They're just videos. But someone paid $100,000 for just one, NBA Top Shot has sold $11 million worth of "packs" and the cards in those packs traded for $70 million more on the secondary marketplace. 

I think there are two forces at work: one is a media force and one is a social force.
 
Media force
Wherever there was an industry there is now a "space." The art space. The sports space. The music space. The esports space. The fashion space.

A space, in the context of media and entertainment, means content, content about or consisting of or appealing to fans of that particular section of culture. Think about an activation around "the streetwear space." It will end up mostly as content.

And wherever there is content, it can be owned now, thanks to NFTs. 

Because content is eating industries that traditionally sell physical goods and turning them into spaces, the most beloved and hype-fueled spaces will become consumed with the buying and selling of digital content. 

Art and sports are just the first. 


In fashion, hyped up pieces are already traded like equities. In esports, fans are used to paying for badges that show how early or how dedicated they are to certain communities. In TV and film, gifs are regularly traded for free. 

I could easily see a Ninja digital collectible, like a video of a first or famous headshot or squad wipe, being minted as an NFT to be sold and re-sold as a digital collectible video.

Why not a piece of streetwear content, then? Or, merging music and fashion, a famous outfit from an iconic music video? Or a moment from, say, "The Office," declared original or authentic in some way by the show itself?


Social force
Important to NBA Top Shot's wild success is that these digital trading cards can be re-sold. 


Young people have very little to do right now, a certain amount of economic desperation and complete loss of faith in traditional systems. These are some of the same conditions that fueled the GameStop story and Bitcoin's rise to $50K. 

All three can look like a get-rich quick scheme for people obsessed with and committed to something enough to will it into being together. 

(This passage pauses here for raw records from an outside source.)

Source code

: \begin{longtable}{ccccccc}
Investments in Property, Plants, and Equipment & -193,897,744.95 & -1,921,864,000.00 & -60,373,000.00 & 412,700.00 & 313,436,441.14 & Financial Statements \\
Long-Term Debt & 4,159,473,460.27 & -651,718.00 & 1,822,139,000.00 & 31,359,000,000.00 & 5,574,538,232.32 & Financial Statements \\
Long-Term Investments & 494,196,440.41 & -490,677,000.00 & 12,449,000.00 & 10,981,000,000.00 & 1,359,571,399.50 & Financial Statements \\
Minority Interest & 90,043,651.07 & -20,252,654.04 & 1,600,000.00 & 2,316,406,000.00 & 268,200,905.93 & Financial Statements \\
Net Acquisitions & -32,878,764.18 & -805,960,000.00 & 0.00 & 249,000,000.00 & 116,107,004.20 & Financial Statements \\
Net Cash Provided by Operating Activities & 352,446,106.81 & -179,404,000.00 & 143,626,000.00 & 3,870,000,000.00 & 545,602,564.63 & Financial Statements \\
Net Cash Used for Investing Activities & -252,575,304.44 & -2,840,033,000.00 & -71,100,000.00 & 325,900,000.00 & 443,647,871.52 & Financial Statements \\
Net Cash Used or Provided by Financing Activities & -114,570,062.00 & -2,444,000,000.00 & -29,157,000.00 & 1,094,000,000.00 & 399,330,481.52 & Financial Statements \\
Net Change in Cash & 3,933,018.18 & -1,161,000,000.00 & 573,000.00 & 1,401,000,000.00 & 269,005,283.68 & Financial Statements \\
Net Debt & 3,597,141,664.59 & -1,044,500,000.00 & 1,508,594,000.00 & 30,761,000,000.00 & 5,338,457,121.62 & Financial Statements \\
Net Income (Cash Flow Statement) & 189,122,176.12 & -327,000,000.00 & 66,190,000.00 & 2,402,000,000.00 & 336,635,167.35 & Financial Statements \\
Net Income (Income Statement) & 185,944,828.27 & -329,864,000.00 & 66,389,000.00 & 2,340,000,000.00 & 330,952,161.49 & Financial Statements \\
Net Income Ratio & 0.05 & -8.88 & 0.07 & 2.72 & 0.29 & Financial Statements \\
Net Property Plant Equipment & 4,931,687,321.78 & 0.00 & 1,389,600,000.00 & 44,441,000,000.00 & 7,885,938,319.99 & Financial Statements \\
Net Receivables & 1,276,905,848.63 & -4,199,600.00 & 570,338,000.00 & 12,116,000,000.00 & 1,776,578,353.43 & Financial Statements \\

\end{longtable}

But all three stories are also about what Mark Cuban calls the store of value generation kicking your ass. It might be true in the case of NBA Top Shot. In the case of the art market, we'll see how much of an ass kicking the establishment takes when one of its members buys Beeple at Christie's for multiple millions and holds onto it. 

Shit you don't need to know


🌀
  • Malia Obama is writing for Donald Glover's new Amazon show. (THR)
  • Netflix probably employs 1,000 graphic designers but seemingly used Fiverr for this "Wednesday" poster. (Twitter)
  • Erewhon gets the Styles treatment. (NYT)

Shit you need to know


🌀
  • The Rock wants to be president. If you can't tell by watching what he puts out there, you're sleeping. (The Ringer)
  • Nintendo Direct livestream details. (Variety)
  • The only good creator of Fleets I've seen. (Twitter)
  • Matthew Hutson on AI. (TNY)
  • The insane eccentric billionaire villain vibes in this video interview with Valve co-founder Gabe Newell. (TVNZ)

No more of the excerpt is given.